En tout état de cause :
— débouter les sociétés intimées de leurs demandes fondées sur l’article 700 du code de procédure civile.
Elle soutient que :
— le juge des référés l’a condamnée à poser les brises soleil par décision du 2 juin 2020,
— la SCI Croix du Sud lui avait demandé la pose de double châssis acoustiques pour obtenir une pression acoustique inférieure à 30 dB (mail du 16 mars 2017 accepté le 5 juillet 2017 dans la promesse de vente et figurant sur le plan annexé intégré au marché de travaux),
— mais ce projet se heurtait à des difficultés techniques interdisant alors la pose de brises soleil extérieurs orientables de sorte qu’il a été proposé une alternative suivant devis n°52 de la société Eiffage, entreprise générale, que la SCI a rejeté pour non-conformité à la commande et elle a opposé 2 autres devis (Somepose et Guardiola) qui visaient l’absence de difficultés techniques,
— elle ne s’est pas opposée à l’organisation d’une expertise tout en formulant toutes réserves utiles mais cette mesure devait être étendue à la question des stores extérieurs et à tous les constructeurs concernés par les demandes, soit :
* AIA Architecture en sa qualité d’architecte de conception et maître d''uvre d’exécution, titulaire d’une mission complète qui a émis un avis défavorable à la pose de brises-soleil orientables extérieurs (avis du 5 mars 2019) en ce qu’ils ne sont pas prévus au permis de construire et techniquement impossibles,
* Eiffage Construction, en sa qualité d’entreprise générale avec Etchare Construction titulaire du lot gros 'uvre incluant les menuiseries (voir avenant 1 du marché) ; elle a établi un devis n°52A pour le remplacement des stores considérant l’impossibilité en l’état de mettre en place ceux figurant à la commande,
* Véritas : investi d’une mission Pha (isolation acoustique),
* la Société Lasa, acousticien qui a établi la Notice Acoustique Générale de l’immeuble et le rapport de mesures acoustiques de réception des ouvrages (pièce n°17 : Notice Acoustique),
* Axima, titulaire du lot Plomberie désenfumage ; elle est concernée par les problèmes de pression acoustique au vu de l’avenant n°2 du marché, de la fiche de travaux modificatifs et du CCTP en son article 15.4.1.2 et de la notice acoustique de Lasa,
— l’ensemble des constructeurs sont en mesure de donner des explications techniques à l’expert sur la faisabilité de la mise en oeuvre des brises soleil extérieurs orientables et sur la pression acoustique,
— ils sont également tenus à la garantie décennale et à la garantie de parfait achèvement,
— si les opérations d’expertise ne peuvent être rendues communes aux constructeurs, alors il faut désigner à nouveau l’expert avec une mission spécifique.

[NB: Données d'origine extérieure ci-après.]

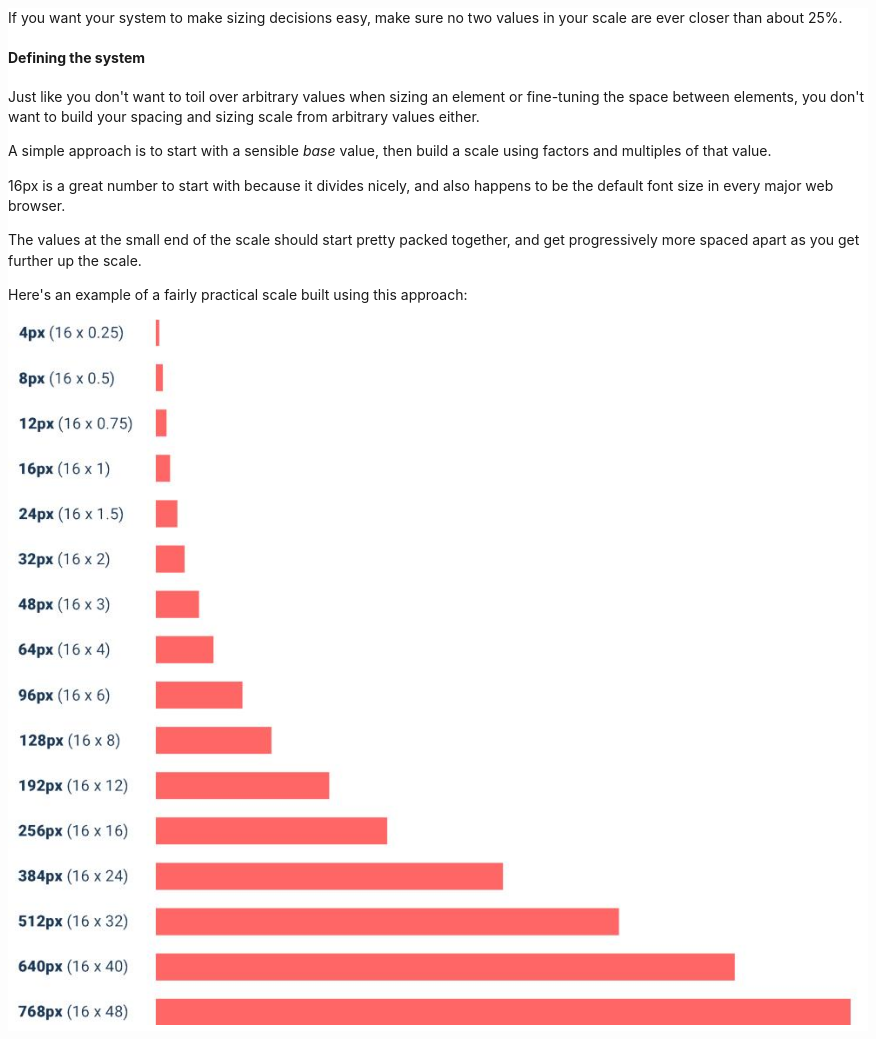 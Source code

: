 
If you want your system to make sizing decisions easy, make sure no two values in your scale are ever closer than about 25%.

#### **Defining the system**

Just like you don't want to toil over arbitrary values when sizing an element or fine-tuning the space between elements, you don't want to build your spacing and sizing scale from arbitrary values either.

A simple approach is to start with a sensible *base* value, then build a scale using factors and multiples of that value.

16px is a great number to start with because it divides nicely, and also happens to be the default font size in every major web browser.

The values at the small end of the scale should start pretty packed together, and get progressively more spaced apart as you get further up the scale.

Here's an example of a fairly practical scale built using this approach:

![](_page_62_Figure_3.jpeg)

— elle précise qu’en juillet 2020, les SCI ORL Croix du Sud et SCM ORL du Grand Rond ont lancé des assignations au fond en indemnisation de leur préjudice immatériel.
La SCI ORL Croix du Sud et la SCM Centre d’ORL du grand Rond dans leurs dernières conclusions en date du 10 janvier 2020 demandent à la cour au visa des articles 145 et suivants du code de procédure civile, de :
— confirmer l’ordonnance du 24 octobre 2019,
subsidiairement,
— débouter la société Icade promotion tertiaire de sa demande principale devenue sans objet en raison du dépôt du rapport,
en toutes hypothèses,
— condamner la société Icade promotion tertiaire à payer à la société ORL la croix du sud et à la société centre d’oto-rhino-laryngologie du grand-rond la somme de 2.000 € au titre de l’article 700 du code de procédure civile,
— condamner la société Icade promotion tertiaire à payer les entiers dépens.
Elles exposent que :
— la SNC Icade ne justifie pas d’un motif légitime à mettre en cause les constructeurs dès lors que leur action initiale était fondée sur les vices cachés dans la vente qui ne concerne donc que les rapports vendeur et acquéreur,
— la demande d’expertise était limitée à la seule faisabilité technique de la pose des brises-soleil et au constat relatif à la pression acoustique ; l’expert n’était pas chargé de vérifier l’imputabilité des défauts de conformité susceptibles d’engager la responsabilité des constructeurs ce qui aurait pour effet de retarder considérablement le procès,
— il s’agit seulement de faire vérifier la réalité de manquement de la venderesse à ses obligations contractuelles ; donc la demande de la SNC Icade n’a pas de lien avec le litige initial,
— si la SNC Icade veut voir engager la responsabilité des constructeurs libre à elle de solliciter la désignation d’un expert pour investiguer sur l’origine des malfaçons et défauts de conformité éventuels,
- le rapport d’expertise est aujourd’hui déposé de sorte qu’en vertu de l’article 282 du code de procédure civile l’expert est dessaisi,
— et elles s’en remettent sur la demande de nouvelle désignation de l’expert chargé de rechercher les responsabilités puisque ce litige ne la concerne pas ; mais dès à présent elle note que la SNC Icade ne justifie toujours pas d’un motif légitime.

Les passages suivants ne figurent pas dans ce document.